II.                PERUMUSAN MASALAH
Setelah kasus tersebut terungkap, tentunya akan menjadi peringatan tersendiri pada pelaku prostitusi lewat dunia maya itu. Bagaimanapun juga prostitusi merupakan  penyimpangan sosial yang sampai sekarang masih bersifat ilegal. Akan tetapi prostitusi masih terus berkembang dan semakin fresh karena mengikuti perkembangan zaman. Dengan kondisi semacam itu yang menjadi masalah utama adalah bagaimana posisi perempuan yang melakukan praktek prostitusi tersebut? Karena selama ini dalam pandangan masyarakat prostitusi adalah “jelek”. Perlu dipertanyakan lagi, apakah perempuan yang melakukan prostitusi itu atas kehendaknya sendiri atau malah dia menjadi korban kekerasan seksual, yang terus menambah angka kekerasan terhadap perempuan?
III.           PERSPEKTIF TEORITIS
Untuk menjawab pertanyaan tersebut, penulis akan menganalisanya dalam dua perspektif , yang pertama adalah pandangan dari feminis marxis, dan kemudian yang kedua adalah feminis eksistensialis.
IV.           PEMBAHASAN
Kekerasan adalah perilaku atau perbuatan yang terjadi dalam relasi antar manusia yang dirasa oleh satu pihak sebagai situasi yang membebani dan tidak bebas yang berakibat pada sakit baik secara fisik ataupun mental. Kekerasan ini sering terjadi pada perempuan, hal ini dikarenakan masyarakat menciptakan sistem patriarki yang berakibat atau berdampak bagi perempuan. Klasifikasinya (Getar Gender  2004) adalah:
1.      Kekerasan karena kekuasaan sex  : pelecehan sex, perkosaan, kawin kontrak
2.      Kekerasan karena kekuasaan kekuatan : pemukulan, aniaya, sekap, bunuh, culik, kontrol badan 
3.      Kekerasan karena kekuasaan psikologis : emosi laki-laki, melindungi berlebihan, penghinaan kemampuan perempuan.
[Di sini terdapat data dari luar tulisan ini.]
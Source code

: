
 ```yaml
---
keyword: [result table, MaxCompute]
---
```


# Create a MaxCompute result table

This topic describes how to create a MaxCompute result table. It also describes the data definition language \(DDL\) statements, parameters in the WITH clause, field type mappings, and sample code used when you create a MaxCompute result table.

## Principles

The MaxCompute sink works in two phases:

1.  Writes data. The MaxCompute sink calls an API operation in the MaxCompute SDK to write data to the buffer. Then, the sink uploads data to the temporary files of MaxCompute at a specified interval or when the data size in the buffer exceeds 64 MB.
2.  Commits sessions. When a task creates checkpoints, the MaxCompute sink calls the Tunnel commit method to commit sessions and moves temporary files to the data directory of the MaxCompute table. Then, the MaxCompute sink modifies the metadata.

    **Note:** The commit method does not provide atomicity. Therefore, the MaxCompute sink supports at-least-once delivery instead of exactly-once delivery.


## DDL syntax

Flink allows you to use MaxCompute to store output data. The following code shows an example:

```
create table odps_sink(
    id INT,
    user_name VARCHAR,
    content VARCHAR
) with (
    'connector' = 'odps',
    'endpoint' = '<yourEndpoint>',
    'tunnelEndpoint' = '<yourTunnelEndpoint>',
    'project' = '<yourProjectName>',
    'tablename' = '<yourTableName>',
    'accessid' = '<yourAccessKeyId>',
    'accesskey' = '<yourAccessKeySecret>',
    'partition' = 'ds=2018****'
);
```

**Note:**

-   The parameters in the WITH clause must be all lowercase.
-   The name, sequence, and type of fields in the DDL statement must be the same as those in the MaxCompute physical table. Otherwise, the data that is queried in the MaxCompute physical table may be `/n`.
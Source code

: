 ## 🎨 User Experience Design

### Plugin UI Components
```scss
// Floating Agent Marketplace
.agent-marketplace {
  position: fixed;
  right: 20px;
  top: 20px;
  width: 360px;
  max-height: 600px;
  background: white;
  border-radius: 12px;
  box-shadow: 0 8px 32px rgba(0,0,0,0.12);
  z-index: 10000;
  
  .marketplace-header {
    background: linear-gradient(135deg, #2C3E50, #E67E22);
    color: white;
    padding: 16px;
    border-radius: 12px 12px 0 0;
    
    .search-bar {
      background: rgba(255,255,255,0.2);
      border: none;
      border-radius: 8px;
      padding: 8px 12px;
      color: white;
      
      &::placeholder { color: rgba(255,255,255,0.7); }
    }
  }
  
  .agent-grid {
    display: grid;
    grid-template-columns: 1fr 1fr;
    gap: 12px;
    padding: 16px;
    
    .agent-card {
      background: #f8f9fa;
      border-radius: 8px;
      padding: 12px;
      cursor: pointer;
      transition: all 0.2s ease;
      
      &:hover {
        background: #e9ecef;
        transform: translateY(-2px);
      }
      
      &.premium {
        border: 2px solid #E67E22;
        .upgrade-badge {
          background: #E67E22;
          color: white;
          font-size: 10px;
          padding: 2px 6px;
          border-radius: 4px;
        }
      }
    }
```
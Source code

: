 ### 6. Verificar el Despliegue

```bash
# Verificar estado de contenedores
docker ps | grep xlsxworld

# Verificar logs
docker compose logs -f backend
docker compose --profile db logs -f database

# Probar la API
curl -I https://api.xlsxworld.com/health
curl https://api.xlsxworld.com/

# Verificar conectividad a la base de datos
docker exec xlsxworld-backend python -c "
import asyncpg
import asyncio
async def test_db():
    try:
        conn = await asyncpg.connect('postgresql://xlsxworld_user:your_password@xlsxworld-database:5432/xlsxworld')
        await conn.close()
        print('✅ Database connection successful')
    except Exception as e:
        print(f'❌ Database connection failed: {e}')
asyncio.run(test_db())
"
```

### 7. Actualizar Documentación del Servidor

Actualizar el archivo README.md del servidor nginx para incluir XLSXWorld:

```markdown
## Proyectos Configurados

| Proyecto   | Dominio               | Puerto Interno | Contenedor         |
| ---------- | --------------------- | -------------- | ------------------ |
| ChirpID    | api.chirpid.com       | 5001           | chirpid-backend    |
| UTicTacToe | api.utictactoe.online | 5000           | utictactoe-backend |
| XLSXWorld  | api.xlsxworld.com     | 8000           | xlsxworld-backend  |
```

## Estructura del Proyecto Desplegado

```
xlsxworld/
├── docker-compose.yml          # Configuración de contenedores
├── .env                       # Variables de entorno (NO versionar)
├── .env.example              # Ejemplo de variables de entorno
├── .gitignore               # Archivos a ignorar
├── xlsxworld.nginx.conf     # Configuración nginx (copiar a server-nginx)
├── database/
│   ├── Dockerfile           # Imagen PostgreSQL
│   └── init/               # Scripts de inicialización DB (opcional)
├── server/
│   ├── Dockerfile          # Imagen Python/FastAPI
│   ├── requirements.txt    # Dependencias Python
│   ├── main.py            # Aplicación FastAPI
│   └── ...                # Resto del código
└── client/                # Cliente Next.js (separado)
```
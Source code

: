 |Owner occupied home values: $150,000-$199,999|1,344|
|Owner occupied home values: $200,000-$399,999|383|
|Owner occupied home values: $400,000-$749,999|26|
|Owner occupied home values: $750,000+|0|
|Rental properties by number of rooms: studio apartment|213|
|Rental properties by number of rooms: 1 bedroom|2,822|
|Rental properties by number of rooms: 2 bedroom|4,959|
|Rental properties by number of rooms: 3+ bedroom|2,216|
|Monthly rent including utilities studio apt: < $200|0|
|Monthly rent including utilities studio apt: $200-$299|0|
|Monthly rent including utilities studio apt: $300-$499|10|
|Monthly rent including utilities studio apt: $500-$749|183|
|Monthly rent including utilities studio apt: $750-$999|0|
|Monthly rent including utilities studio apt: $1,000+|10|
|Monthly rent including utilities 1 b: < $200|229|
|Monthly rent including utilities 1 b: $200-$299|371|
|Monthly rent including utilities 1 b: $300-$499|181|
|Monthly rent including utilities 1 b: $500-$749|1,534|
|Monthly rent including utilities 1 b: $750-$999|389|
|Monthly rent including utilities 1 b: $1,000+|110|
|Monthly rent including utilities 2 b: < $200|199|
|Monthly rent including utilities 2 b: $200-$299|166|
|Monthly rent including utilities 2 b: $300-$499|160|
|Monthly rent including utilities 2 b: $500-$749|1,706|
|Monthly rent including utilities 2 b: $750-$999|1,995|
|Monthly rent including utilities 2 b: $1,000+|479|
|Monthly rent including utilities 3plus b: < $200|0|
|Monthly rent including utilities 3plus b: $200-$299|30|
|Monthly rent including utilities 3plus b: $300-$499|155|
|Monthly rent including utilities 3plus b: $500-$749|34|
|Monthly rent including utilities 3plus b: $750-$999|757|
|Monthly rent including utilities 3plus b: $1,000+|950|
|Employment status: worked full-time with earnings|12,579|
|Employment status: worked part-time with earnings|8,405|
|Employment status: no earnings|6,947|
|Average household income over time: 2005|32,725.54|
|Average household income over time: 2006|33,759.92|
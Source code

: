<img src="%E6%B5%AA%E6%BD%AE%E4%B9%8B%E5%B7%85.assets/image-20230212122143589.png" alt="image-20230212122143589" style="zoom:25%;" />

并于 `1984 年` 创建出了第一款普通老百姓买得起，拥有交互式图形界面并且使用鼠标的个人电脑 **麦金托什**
4.      Kekerasan karena kekuasaan sosial : merendahkan kedudukan perempuan dimasyarakat ( harus ijin dengan laki-laki, memilih teman)
5.      Kekerasan karena kekuasaan ekonomi : jalan belanja, upah rendah, tidak dapat tunjangan keluarga
6.      Kekerasan karena kekuasaan rohani : aturan agama yang memojokan melecehkan, menindas, merapuh, melemahkan
Dalam Kamus Besar Bahasa Indonesia, “Prostitusi” mengandung makna suatu kesepakatan antara lelaki dan perempuan untuk melakukan hubungan seksual dalam hal mana pihak lelaki membayar dengan sejumlah uang sebagai kompensasi pemenuhan kebutuhan biologis yang diberikan pihak perempuan, biasanya dilakukan di lokalisasi, hotel dan tempat lainnza sesuai kesepakatan.Sedangkan secara etimologis prostitusi berasal dari bahasa Inggris yaitu “Prostitute / prostitution” yang berarti pelacuran, perempuan jalang, atau hidup sebagai perempuan jalang. Sedangkan dalam realita saat ini, menurut kaca mata orang awam prostitusi diartikan sebagai suatu perbuatan menjual diri dengan memberi kenikmatan seksual pada kaum laki-laki.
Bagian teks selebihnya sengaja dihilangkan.